In Ohio, weekly first-time unemployment claims have ranged from 17,000 to more than 40,000 during the pandemic. But since late last month, those claims have topped more than 140,000 some weeks, with many of them believed to be fraudulent. The state has paid at least $330 million in fraudulent pandemic unemployment benefit claims.
Trying to catch so many bogus claims delays payouts to Ohioans who are legitimately in need of help. In the Columbus suburb of Upper Arlington, Cynthia Sbertoli was receiving $228 a week after she was laid off in March from her job with a non-profit that runs high school student exchange programs.
Her benefits were put on hold in January after she informed the state that someone had tried to use her identity in a scam to claim benefits.
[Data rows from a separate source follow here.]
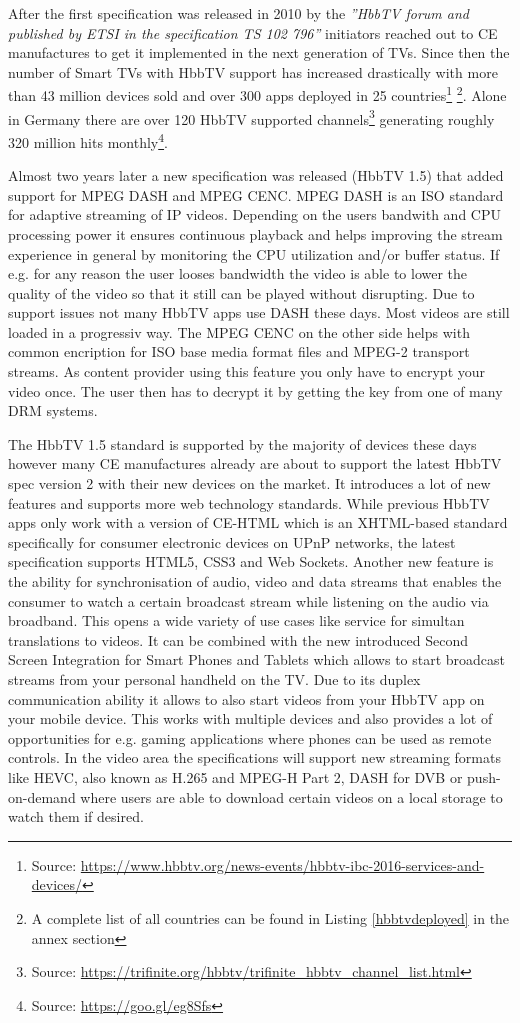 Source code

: After the first specification was released in 2010 by the \textit{''HbbTV forum and published by ETSI
in the specification TS 102 796''} \cite{evolution} initiators reached out to CE manufactures to get
it implemented in the next generation of TVs. Since then the number of Smart TVs with HbbTV support has
increased drastically with more than 43 million devices sold and over 300 apps deployed in 25
countries\footnote{Source: \url{https://www.hbbtv.org/news-events/hbbtv-ibc-2016-services-and-devices/}}
\footnote{A complete list of all countries can be found in Listing \ref{hbbtvdeployed} in the annex section}.
Alone in Germany there are over 120 HbbTV supported channels\footnote{Source: \url{https://trifinite.org/hbbtv/trifinite_hbbtv_channel_list.html}}
generating roughly 320 million hits monthly\footnote{Source: \url{https://goo.gl/eg8Sfs}}.

Almost two years later a new specification was released (HbbTV 1.5) that added support for MPEG DASH
and MPEG CENC. MPEG DASH is an ISO standard for adaptive streaming of IP videos. Depending on the
users bandwith and CPU processing power it ensures continuous playback and helps improving the stream
experience in general by monitoring the CPU utilization and/or buffer status. If e.g. for any reason
the user looses bandwidth the video is able to lower the quality of the video so that it still can
be played without disrupting. Due to support issues not many HbbTV apps use DASH these days.
Most videos are still loaded in a progressiv way. The MPEG CENC on the other side helps with common
encription for ISO base media format files and MPEG-2 transport streams. As content provider using this
feature you only have to encrypt your video once. The user then has to decrypt it by getting the
key from one of many DRM systems.

The HbbTV 1.5 standard is supported by the majority of devices these days however many CE manufactures
already are about to support the latest HbbTV spec version 2 with their new devices on the market.
It introduces a lot of new features and supports more web technology standards. While previous HbbTV
apps only work with a version of CE-HTML which is an XHTML-based standard specifically for consumer
electronic devices on UPnP networks, the latest specification supports HTML5, CSS3 and Web Sockets.
Another new feature is the ability for synchronisation of audio, video and data streams that enables
the consumer to watch a certain broadcast stream while listening on the audio via broadband. This
opens a wide variety of use cases like service for simultan translations to videos. It can be
combined with the new introduced Second Screen Integration for Smart Phones and Tablets which
allows to start broadcast streams from your personal handheld on the TV. Due to its duplex
communication ability it allows to also start videos from your HbbTV app on your mobile device.
This works with multiple devices and also provides a lot of opportunities for e.g. gaming applications
where phones can be used as remote controls. In the video area the specifications will support
new streaming formats like HEVC, also known as H.265 and MPEG-H Part 2, DASH for DVB or
push-on-demand where users are able to download certain videos on a local storage to watch them
if desired.

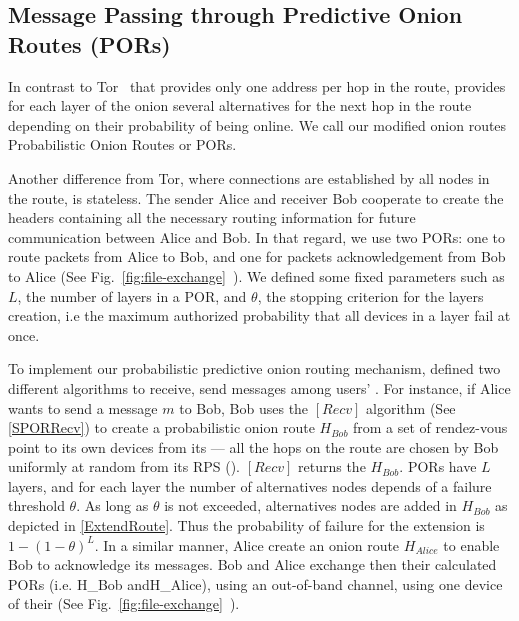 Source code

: 
\subsection{Message Passing through Predictive Onion Routes (PORs)}
\label{sec:message_passing}


In contrast to Tor~\cite{Tor} that provides only one address per hop
in the route, \name provides for each layer of the onion several
alternatives for the next hop in the route depending on their
probability of being online. We call our modified onion routes
Probabilistic Onion Routes or PORs.

Another difference from Tor, where connections are established by all
nodes in the route, \name is stateless. The sender
Alice and receiver Bob cooperate to create the headers containing all
the necessary routing information for future communication between
Alice and Bob. In that regard, we use two PORs: one to route packets from Alice to
Bob, and one for packets acknowledgement from Bob to Alice (See
Fig.~\ref{fig:file-exchange}~). We defined some fixed
parameters such as $L$, the number of layers in a POR, and
$\theta$, the stopping criterion for the layers creation, i.e the
maximum authorized  probability that all devices in a layer fail at
once.

To implement our  probabilistic
predictive onion routing mechanism, \name defined two different algorithms to
receive, send messages among users' \squad. For instance,
if Alice wants to send a message \(m\) to Bob, Bob uses the
\([Recv]\) algorithm (See \cref{SPORRecv}) to create a probabilistic onion route \(H_{Bob}\) from
 a set of rendez-vous point to its own devices from its \squad --- all the hops on the route are 
chosen by Bob uniformly at random from its RPS (\view).
 \([Recv]\) returns the \(H_{Bob}\).
PORs have \(L\) layers, and for each layer the number of
alternatives nodes depends of a failure threshold \(\theta\). 
As long as \(\theta\) is not exceeded, alternatives nodes are added in
\(H_{Bob}\) as depicted in \cref{ExtendRoute}. Thus the probability of
failure for the extension is \(1 - (1 - \theta)^L\). In a similar
manner, Alice create an onion route \(H_{Alice}\) to enable Bob to
acknowledge its messages. Bob and Alice exchange then their calculated
PORs (i.e. H_{Bob} andH_{Alice}), using an
out-of-band channel, \eg using one device of their \squad (See
Fig.~\ref{fig:file-exchange}~).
She thought the problem was resolved but has yet to see a renewal of her benefit cheques, which she and her husband use to help pay for a son's vision and auditory therapy.
“It's just not a good way to take care of people,” said Sbertoli, 49.
In Indiana, Kentucky and Maryland, officials have said that for certain weeks in the new year at least two-thirds of the claims they received were classified as suspicious due to problems verifying identities. It's not the first brush with serious fraud for Maryland. In July, officials said they'd discovered a massive criminal enterprise that had stolen more than $500 million in unemployment benefits.
Among states that have been hardest hit are those participating in the Pandemic Unemployment Assistance program adopted by Congress last year. It has been a lifeline for out-of-work freelancers and gig workers who normally don't qualify for unemployment insurance, but it's also been a boon for criminals who use stolen identities to make claims. Nearly 800,000 of the 1.4 million claims Ohio has received through this program have been tagged for potential fraud.
Scams have been so widespread that the US Department of Justice is setting aside money to hire more prosecutors. In New York alone, the Department of Labour says it has referred “hundreds of thousands of fraud cases” to federal prosecutors.